According to PFN’s OSM Metric, Rivers has an overall grade of 27.35 this season, which is considered on the high end of “good.” In six games this season, his OSM has climbed above 30 and into the “very good” region of the metric. Just twice this season has he recorded a grade which has been considered lower than “good” – Week 5 at home to Denver and Week 11 in Mexico City against the Chiefs. Both of those grades were considered “average” and saw Rivers rank outside the top 20 at the position. In the remainder of the season, he has been ranked outside of the top 10 just once by OSM.

It is hard to judge Newton this season. He played just two games and he was clearly injured in both. It is tough to know what the Chargers will get from Newton, who is having surgery this week on the Lisfranc injury to his foot, because we do not know what style of play he will be able to manage when he returns. 
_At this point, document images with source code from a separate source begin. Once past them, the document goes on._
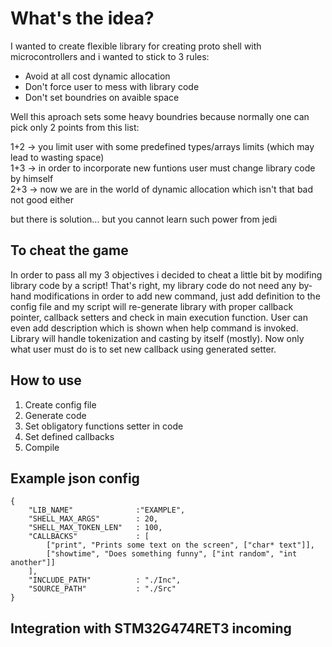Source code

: # What's the idea?
I wanted to create flexible library for creating proto shell with microcontrollers and i wanted to stick to 3 rules:
* Avoid at all cost dynamic allocation
* Don't force user to mess with library code
* Don't set boundries on avaible space <br>

Well this aproach sets some heavy boundries because normally one can pick only 2 points from this list: 

1+2 -> you limit user with some predefined types/arrays limits (which may lead to wasting space) <br>
1+3 -> in order to incorporate new funtions user must change library code by himself <br>
2+3 -> now we are in the world of dynamic allocation which isn't that bad not good either <br>

but there is solution... but you cannot learn such power from jedi

## To cheat the game
In order to pass all my 3 objectives i decided to cheat a little bit by modifing library code by a script!
That's right, my library code do not need any by-hand modifications in order to add new command, just add definition to the config file
and my script will re-generate library with proper callback pointer, callback setters and check in main execution function. User can even add description which 
is shown when help command is invoked. Library will handle tokenization and casting by itself (mostly). Now only what user must do is to set new callback using
generated setter.

## How to use
1. Create config file
2. Generate code
3. Set obligatory functions setter in code
4. Set defined callbacks
5. Compile

## Example json config 
```
{
    "LIB_NAME"              :"EXAMPLE",
    "SHELL_MAX_ARGS"        : 20,
    "SHELL_MAX_TOKEN_LEN"   : 100,
    "CALLBACKS"             : [
        ["print", "Prints some text on the screen", ["char* text"]], 
        ["showtime", "Does something funny", ["int random", "int another"]]
    ],
    "INCLUDE_PATH"          : "./Inc",
    "SOURCE_PATH"           : "./Src"
}
```

## Integration with STM32G474RET3 incoming
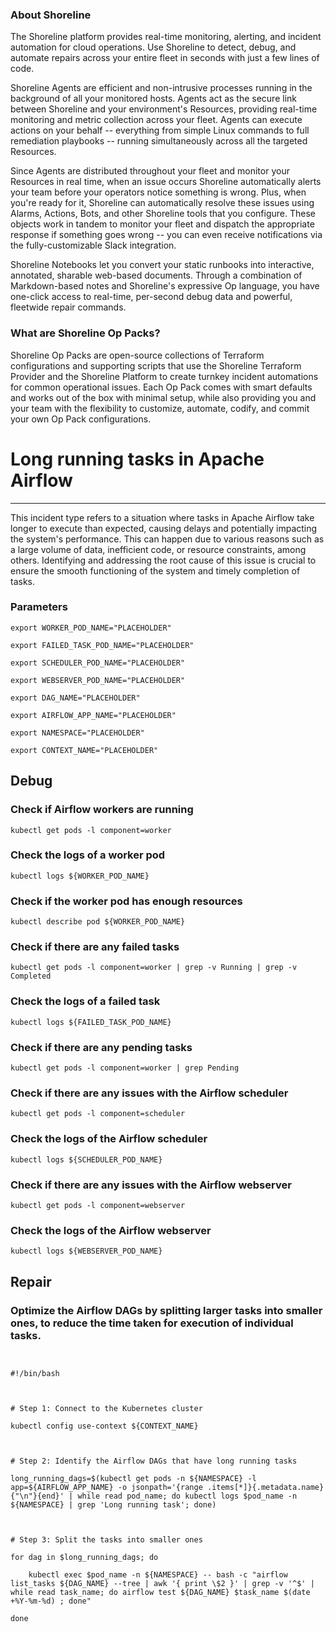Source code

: 
### About Shoreline
The Shoreline platform provides real-time monitoring, alerting, and incident automation for cloud operations. Use Shoreline to detect, debug, and automate repairs across your entire fleet in seconds with just a few lines of code.

Shoreline Agents are efficient and non-intrusive processes running in the background of all your monitored hosts. Agents act as the secure link between Shoreline and your environment's Resources, providing real-time monitoring and metric collection across your fleet. Agents can execute actions on your behalf -- everything from simple Linux commands to full remediation playbooks -- running simultaneously across all the targeted Resources.

Since Agents are distributed throughout your fleet and monitor your Resources in real time, when an issue occurs Shoreline automatically alerts your team before your operators notice something is wrong. Plus, when you're ready for it, Shoreline can automatically resolve these issues using Alarms, Actions, Bots, and other Shoreline tools that you configure. These objects work in tandem to monitor your fleet and dispatch the appropriate response if something goes wrong -- you can even receive notifications via the fully-customizable Slack integration.

Shoreline Notebooks let you convert your static runbooks into interactive, annotated, sharable web-based documents. Through a combination of Markdown-based notes and Shoreline's expressive Op language, you have one-click access to real-time, per-second debug data and powerful, fleetwide repair commands.

### What are Shoreline Op Packs?
Shoreline Op Packs are open-source collections of Terraform configurations and supporting scripts that use the Shoreline Terraform Provider and the Shoreline Platform to create turnkey incident automations for common operational issues. Each Op Pack comes with smart defaults and works out of the box with minimal setup, while also providing you and your team with the flexibility to customize, automate, codify, and commit your own Op Pack configurations.

# Long running tasks in Apache Airflow
---

This incident type refers to a situation where tasks in Apache Airflow take longer to execute than expected, causing delays and potentially impacting the system's performance. This can happen due to various reasons such as a large volume of data, inefficient code, or resource constraints, among others. Identifying and addressing the root cause of this issue is crucial to ensure the smooth functioning of the system and timely completion of tasks.

### Parameters
```shell
export WORKER_POD_NAME="PLACEHOLDER"

export FAILED_TASK_POD_NAME="PLACEHOLDER"

export SCHEDULER_POD_NAME="PLACEHOLDER"

export WEBSERVER_POD_NAME="PLACEHOLDER"

export DAG_NAME="PLACEHOLDER"

export AIRFLOW_APP_NAME="PLACEHOLDER"

export NAMESPACE="PLACEHOLDER"

export CONTEXT_NAME="PLACEHOLDER"
```

## Debug

### Check if Airflow workers are running
```shell
kubectl get pods -l component=worker
```

### Check the logs of a worker pod
```shell
kubectl logs ${WORKER_POD_NAME}
```

### Check if the worker pod has enough resources
```shell
kubectl describe pod ${WORKER_POD_NAME}
```

### Check if there are any failed tasks
```shell
kubectl get pods -l component=worker | grep -v Running | grep -v Completed
```

### Check the logs of a failed task
```shell
kubectl logs ${FAILED_TASK_POD_NAME}
```

### Check if there are any pending tasks
```shell
kubectl get pods -l component=worker | grep Pending
```

### Check if there are any issues with the Airflow scheduler
```shell
kubectl get pods -l component=scheduler
```

### Check the logs of the Airflow scheduler
```shell
kubectl logs ${SCHEDULER_POD_NAME}
```

### Check if there are any issues with the Airflow webserver
```shell
kubectl get pods -l component=webserver
```

### Check the logs of the Airflow webserver
```shell
kubectl logs ${WEBSERVER_POD_NAME}
```

## Repair

### Optimize the Airflow DAGs by splitting larger tasks into smaller ones, to reduce the time taken for execution of individual tasks.
```shell


#!/bin/bash



# Step 1: Connect to the Kubernetes cluster

kubectl config use-context ${CONTEXT_NAME}



# Step 2: Identify the Airflow DAGs that have long running tasks

long_running_dags=$(kubectl get pods -n ${NAMESPACE} -l app=${AIRFLOW_APP_NAME} -o jsonpath='{range .items[*]}{.metadata.name}{"\n"}{end}' | while read pod_name; do kubectl logs $pod_name -n ${NAMESPACE} | grep 'Long running task'; done)



# Step 3: Split the tasks into smaller ones

for dag in $long_running_dags; do

    kubectl exec $pod_name -n ${NAMESPACE} -- bash -c "airflow list_tasks ${DAG_NAME} --tree | awk '{ print \$2 }' | grep -v '^$' | while read task_name; do airflow test ${DAG_NAME} $task_name $(date +%Y-%m-%d) ; done"

done


```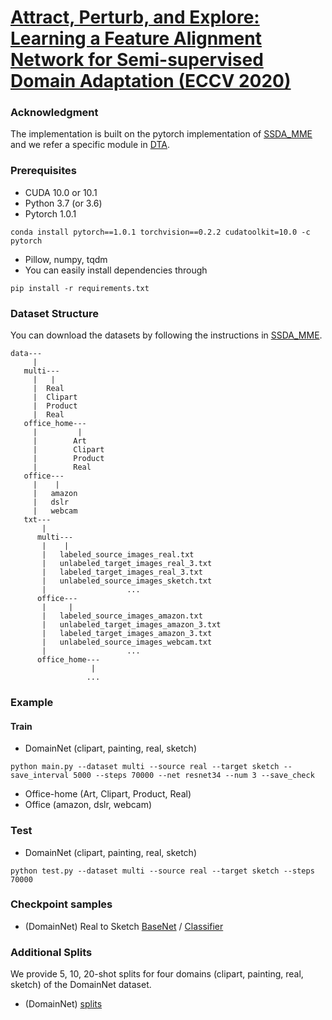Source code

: # [Attract, Perturb, and Explore: Learning a Feature Alignment Network for Semi-supervised Domain Adaptation (ECCV 2020)](https://arxiv.org/pdf/2007.09375.pdf)

### Acknowledgment

The implementation is built on the pytorch implementation of [SSDA_MME](https://github.com/VisionLearningGroup/SSDA_MME) and we refer a specific module in [DTA](https://github.com/postBG/DTA.pytorch).

### Prerequisites

* CUDA 10.0 or 10.1
* Python 3.7 (or 3.6)
* Pytorch 1.0.1
```
conda install pytorch==1.0.1 torchvision==0.2.2 cudatoolkit=10.0 -c pytorch
```
* Pillow, numpy, tqdm
* You can easily install dependencies through
```
pip install -r requirements.txt
```

### Dataset Structure
You can download the datasets by following the instructions in [SSDA_MME](https://github.com/VisionLearningGroup/SSDA_MME).
```
data---
     |
   multi---
     |   |
     |  Real
     |  Clipart
     |  Product
     |  Real
   office_home---
     |         |
     |        Art
     |        Clipart
     |        Product
     |        Real
   office---
     |    |
     |   amazon
     |   dslr
     |   webcam
   txt---
       | 
      multi---
       |    |
       |   labeled_source_images_real.txt
       |   unlabeled_target_images_real_3.txt
       |   labeled_target_images_real_3.txt         
       |   unlabeled_source_images_sketch.txt
       |                  ...
      office---
       |     |
       |   labeled_source_images_amazon.txt
       |   unlabeled_target_images_amazon_3.txt
       |   labeled_target_images_amazon_3.txt         
       |   unlabeled_source_images_webcam.txt
       |                  ...
      office_home---
                  |
                 ...       
```

### Example
#### Train
* DomainNet (clipart, painting, real, sketch)
```
python main.py --dataset multi --source real --target sketch --save_interval 5000 --steps 70000 --net resnet34 --num 3 --save_check
```
* Office-home (Art, Clipart, Product, Real)
* Office (amazon, dslr, webcam)

### Test
* DomainNet (clipart, painting, real, sketch)
```
python test.py --dataset multi --source real --target sketch --steps 70000
```
### Checkpoint samples
* (DomainNet) Real to Sketch  [BaseNet](https://drive.google.com/file/d/1mwG1ClXzsyC3Pvq7WnlJfvtVwZdlQLxy/view?usp=sharing) / 
                              [Classifier](https://drive.google.com/file/d/1cO8YEaFWykRw7Pzw-xJcWx3ERioUBp_L/view?usp=sharing)
### Additional Splits
We provide 5, 10, 20-shot splits for four domains (clipart, painting, real, sketch) of the DomainNet dataset.
* (DomainNet) [splits](https://drive.google.com/file/d/1PhNe8-CmKJq3zCdl0MM8a4tcEbwMbjb0/view?usp=sharing)
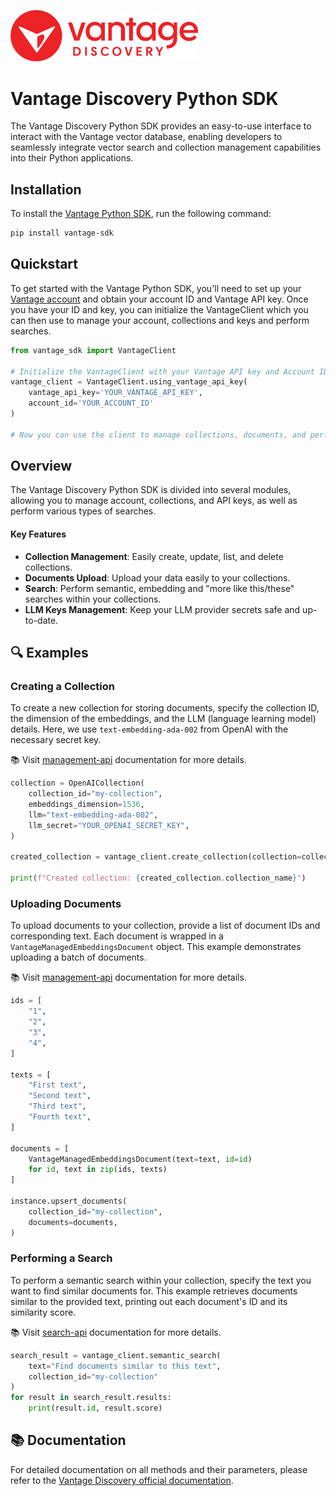 <img src="assets/vantage_logo.png" title="Vantage Discovery Logo" width="300"/></br>

# Vantage Discovery Python SDK

The Vantage Discovery Python SDK provides an easy-to-use interface to interact with the Vantage vector database, enabling developers to seamlessly integrate vector search and collection management capabilities into their Python applications.

## Installation

To install the [Vantage Python SDK](https://pypi.org/project/vantage-sdk/), run the following command:

```bash
pip install vantage-sdk
```

## Quickstart

To get started with the Vantage Python SDK, you'll need to set up your [Vantage account](https://console.vanta.ge/) and obtain your account ID and Vantage API key. Once you have your ID and key, you can initialize the VantageClient which you can then use to manage your account, collections and keys and perform searches.

```python
from vantage_sdk import VantageClient

# Initialize the VantageClient with your Vantage API key and Account ID
vantage_client = VantageClient.using_vantage_api_key(
    vantage_api_key='YOUR_VANTAGE_API_KEY',
    account_id='YOUR_ACCOUNT_ID'
)

# Now you can use the client to manage collections, documents, and perform searches
```

## Overview

The Vantage Discovery Python SDK is divided into several modules, allowing you to manage account, collections, and API keys, as well as perform various types of searches.

#### Key Features
- __Collection Management__: Easily create, update, list, and delete collections.
- __Documents Upload__: Upload your data easily to your collections.
- __Search__: Perform semantic, embedding and "more like this/these" searches within your collections.
- __LLM Keys Management__: Keep your LLM provider secrets safe and up-to-date.

## 🔍 Examples

### Creating a Collection

To create a new collection for storing documents, specify the collection ID, the dimension of the embeddings, and the LLM (language learning model) details. Here, we use `text-embedding-ada-002` from OpenAI with the necessary secret key.

📚 Visit [management-api](https://docs.vantagediscovery.com/docs/management-api) documentation for more details.

```python
collection = OpenAICollection(
    collection_id="my-collection",
    embeddings_dimension=1536,
    llm="text-embedding-ada-002",
    llm_secret="YOUR_OPENAI_SECRET_KEY",
)

created_collection = vantage_client.create_collection(collection=collection)

print(f"Created collection: {created_collection.collection_name}")
```

### Uploading Documents

To upload documents to your collection, provide a list of document IDs and corresponding text. Each document is wrapped in a `VantageManagedEmbeddingsDocument` object. This example demonstrates uploading a batch of documents.

📚 Visit [management-api](https://docs.vantagediscovery.com/docs/management-api) documentation for more details.

```python
ids = [
    "1",
    "2",
    "3",
    "4",
]

texts = [
    "First text",
    "Second text",
    "Third text",
    "Fourth text",
]

documents = [
    VantageManagedEmbeddingsDocument(text=text, id=id)
    for id, text in zip(ids, texts)
]

instance.upsert_documents(
    collection_id="my-collection",
    documents=documents,
)
```

### Performing a Search

To perform a semantic search within your collection, specify the text you want to find similar documents for. This example retrieves documents similar to the provided text, printing out each document's ID and its similarity score.

📚 Visit [search-api](https://docs.vantagediscovery.com/docs/search-api) documentation for more details.

```python
search_result = vantage_client.semantic_search(
    text="Find documents similar to this text",
    collection_id="my-collection"
)
for result in search_result.results:
    print(result.id, result.score)
```

## 📚 Documentation

For detailed documentation on all methods and their parameters, please refer to the [Vantage Discovery official documentation](https://docs.vantagediscovery.com/docs/concepts).
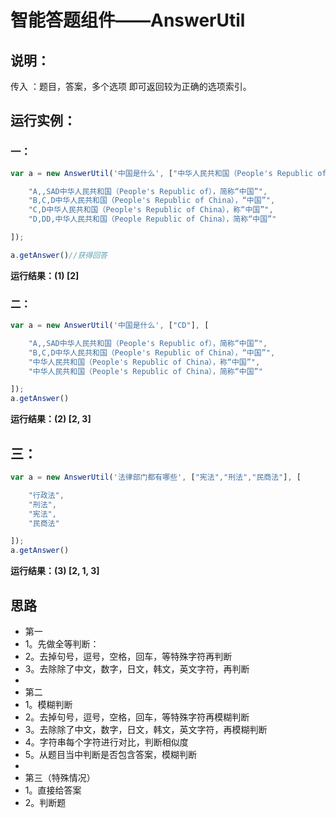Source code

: # 智能答题组件——AnswerUtil


## 说明：
传入 ：题目，答案，多个选项
即可返回较为正确的选项索引。

## 运行实例：
###  一：
```javascript
var a = new AnswerUtil('中国是什么', ["中华人民共和国（People's Republic of China），简称“中国”"], [

    "A,,SAD中华人民共和国（People's Republic of），简称“中国”",
    "B,C,D中华人民共和国（People's Republic of China），“中国”",
    "C,D中华人民共和国（People's Republic of China），称“中国”",
    "D,DD,中华人民共和国（People Republic of China），简称“中国”"

]);

a.getAnswer()//获得回答
```
__运行结果：(1) [2]__

### 二：
```javascript
var a = new AnswerUtil('中国是什么', ["CD"], [

    "A,,SAD中华人民共和国（People's Republic of），简称“中国”",
    "B,C,D中华人民共和国（People's Republic of China），“中国”",
    "中华人民共和国（People's Republic of China），称“中国”",
    "中华人民共和国（People's Republic of China），简称“中国”"

]);
a.getAnswer()
```
__运行结果：(2) [2, 3]__

## 三：
```javascript
var a = new AnswerUtil('法律部门都有哪些', ["宪法","刑法","民商法"], [

    "行政法",
    "刑法",
    "宪法",
    "民商法"

]);
a.getAnswer()
```

__运行结果：(3) [2, 1, 3]__

## 思路

 * 第一
 * 1。先做全等判断：
 * 2。去掉句号，逗号，空格，回车，等特殊字符再判断
 * 3。去除除了中文，数字，日文，韩文，英文字符，再判断
 * 
 * 第二
 * 1。模糊判断
 * 2。去掉句号，逗号，空格，回车，等特殊字符再模糊判断
 * 3。去除除了中文，数字，日文，韩文，英文字符，再模糊判断
 * 4。字符串每个字符进行对比，判断相似度
 * 5。从题目当中判断是否包含答案，模糊判断
 * 
 * 第三（特殊情况）
 * 1。直接给答案
 * 2。判断题

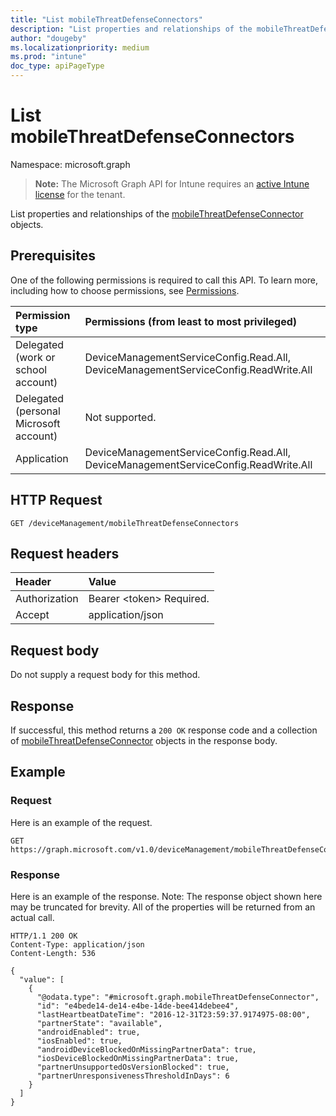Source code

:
 ```yaml
---
title: "List mobileThreatDefenseConnectors"
description: "List properties and relationships of the mobileThreatDefenseConnector objects."
author: "dougeby"
ms.localizationpriority: medium
ms.prod: "intune"
doc_type: apiPageType
---
```


# List mobileThreatDefenseConnectors

Namespace: microsoft.graph

> **Note:** The Microsoft Graph API for Intune requires an [active Intune license](https://go.microsoft.com/fwlink/?linkid=839381) for the tenant.

List properties and relationships of the [mobileThreatDefenseConnector](../resources/intune-onboarding-mobilethreatdefenseconnector.md) objects.

## Prerequisites
One of the following permissions is required to call this API. To learn more, including how to choose permissions, see [Permissions](/graph/permissions-reference).

|Permission type|Permissions (from least to most privileged)|
|:---|:---|
|Delegated (work or school account)|DeviceManagementServiceConfig.Read.All, DeviceManagementServiceConfig.ReadWrite.All|
|Delegated (personal Microsoft account)|Not supported.|
|Application|DeviceManagementServiceConfig.Read.All, DeviceManagementServiceConfig.ReadWrite.All|

## HTTP Request
<!-- {
  "blockType": "ignored"
}
-->
``` http
GET /deviceManagement/mobileThreatDefenseConnectors
```

## Request headers
|Header|Value|
|:---|:---|
|Authorization|Bearer &lt;token&gt; Required.|
|Accept|application/json|

## Request body
Do not supply a request body for this method.

## Response
If successful, this method returns a `200 OK` response code and a collection of [mobileThreatDefenseConnector](../resources/intune-onboarding-mobilethreatdefenseconnector.md) objects in the response body.

## Example

### Request
Here is an example of the request.
``` http
GET https://graph.microsoft.com/v1.0/deviceManagement/mobileThreatDefenseConnectors
```

### Response
Here is an example of the response. Note: The response object shown here may be truncated for brevity. All of the properties will be returned from an actual call.
``` http
HTTP/1.1 200 OK
Content-Type: application/json
Content-Length: 536

{
  "value": [
    {
      "@odata.type": "#microsoft.graph.mobileThreatDefenseConnector",
      "id": "e4bede14-de14-e4be-14de-bee414debee4",
      "lastHeartbeatDateTime": "2016-12-31T23:59:37.9174975-08:00",
      "partnerState": "available",
      "androidEnabled": true,
      "iosEnabled": true,
      "androidDeviceBlockedOnMissingPartnerData": true,
      "iosDeviceBlockedOnMissingPartnerData": true,
      "partnerUnsupportedOsVersionBlocked": true,
      "partnerUnresponsivenessThresholdInDays": 6
    }
  ]
}
```




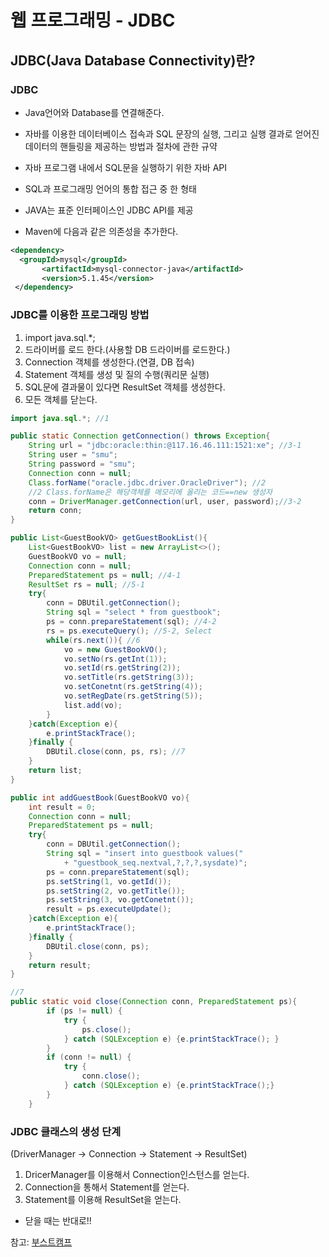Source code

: # 웹 프로그래밍 - JDBC

## JDBC(Java Database Connectivity)란?

### JDBC

- Java언어와 Database를 연결해준다.
- 자바를 이용한 데이터베이스 접속과 SQL 문장의 실행, 그리고 실행 결과로 얻어진 데이터의 핸들링을 제공하는 방법과 절차에 관한 규약

- 자바 프로그램 내에서 SQL문을 실행하기 위한 자바 API
- SQL과 프로그래밍 언어의 통합 접근 중 한 형태

- JAVA는 표준 인터페이스인 JDBC API를 제공

- Maven에 다음과 같은 의존성을 추가한다.

```xml
<dependency>   
  <groupId>mysql</groupId>   
       <artifactId>mysql-connector-java</artifactId>
       <version>5.1.45</version>
 </dependency>
```



### JDBC를 이용한 프로그래밍 방법

1. import java.sql.*;
2. 드라이버를 로드 한다.(사용할 DB 드라이버를 로드한다.)
3. Connection 객체를 생성한다.(연결, DB 접속)
4. Statement 객체를 생성 및 질의 수행(쿼리문 실행)
5. SQL문에 결과물이 있다면 ResultSet 객체를 생성한다.
6. 모든 객체를 닫는다.

```java
import java.sql.*; //1

public static Connection getConnection() throws Exception{
	String url = "jdbc:oracle:thin:@117.16.46.111:1521:xe"; //3-1
	String user = "smu";
	String password = "smu";
	Connection conn = null;
	Class.forName("oracle.jdbc.driver.OracleDriver"); //2
    //2 Class.forName은 해당객체를 메모리에 올리는 코드==new 생성자
	conn = DriverManager.getConnection(url, user, password);//3-2
	return conn;
}

public List<GuestBookVO> getGuestBookList(){
    List<GuestBookVO> list = new ArrayList<>();
    GuestBookVO vo = null;
    Connection conn = null;
    PreparedStatement ps = null; //4-1
    ResultSet rs = null; //5-1
    try{
        conn = DBUtil.getConnection();
        String sql = "select * from guestbook";
        ps = conn.prepareStatement(sql); //4-2
        rs = ps.executeQuery(); //5-2, Select
        while(rs.next()){ //6
            vo = new GuestBookVO();
            vo.setNo(rs.getInt(1));
            vo.setId(rs.getString(2));
            vo.setTitle(rs.getString(3));
            vo.setConetnt(rs.getString(4));
            vo.setRegDate(rs.getString(5));
            list.add(vo);
        }
    }catch(Exception e){
        e.printStackTrace();
    }finally {
        DBUtil.close(conn, ps, rs); //7
    }		
    return list;		
}

public int addGuestBook(GuestBookVO vo){
    int result = 0;
    Connection conn = null;
    PreparedStatement ps = null;
    try{
        conn = DBUtil.getConnection();
        String sql = "insert into guestbook values("
            + "guestbook_seq.nextval,?,?,?,sysdate)";
        ps = conn.prepareStatement(sql);
        ps.setString(1, vo.getId());
        ps.setString(2, vo.getTitle());
        ps.setString(3, vo.getConetnt());
        result = ps.executeUpdate();
    }catch(Exception e){
        e.printStackTrace();
    }finally {
        DBUtil.close(conn, ps);
    }
    return result;
}

//7
public static void close(Connection conn, PreparedStatement ps){
		if (ps != null) {
			try {
				ps.close();
			} catch (SQLException e) {e.printStackTrace(); }
		}
		if (conn != null) {
			try {
				conn.close();
			} catch (SQLException e) {e.printStackTrace();}
		}
	}
```





### JDBC 클래스의 생성 단계

(DriverManager -> Connection -> Statement -> ResultSet)

1. DricerManager를 이용해서 Connection인스턴스를 얻는다.
2. Connection을 통해서 Statement를 얻는다.
3. Statement를 이용해 ResultSet을 얻는다.

- 닫을 때는 반대로!!



참고: [부스트캠프](https://www.edwith.org/boostcourse-web/lecture/16734/)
However, we can get some sort of idea. Throughout his career, Newton has only completed over 60% of his passes just twice. However, we saw his passing numbers improve in the 2018 season as he completed 67% of his passes, had the second-highest yards per game, and third-highest yards per attempt of his career.

How much would a trade for Newton cost?

One thing worth considering is cost. With a cap hit of just under $20 million, Newton will likely be the cheaper option next year, and the Chargers can cut bait after a year if it does not work out. However, another factor is the cost of acquiring him in a trade.

A report from NFL Insider Ian Rapaport earlier this week stated that the Panthers would be willing to deal Newton for a significant return. What that means is unclear, but it’s hard to see a team not giving up at least a first or second round pick in return for arguably the most important position on the team. 

It is likely that the Chargers will not be the only suitor, and then it becomes all about how much they are willing to pay for a quarterback who has no guarantee of being a long-term solution. This will be one of the more fascinating situations to watch as the offseason rolls around, and Pro Football Network will keep you updated with all of the details.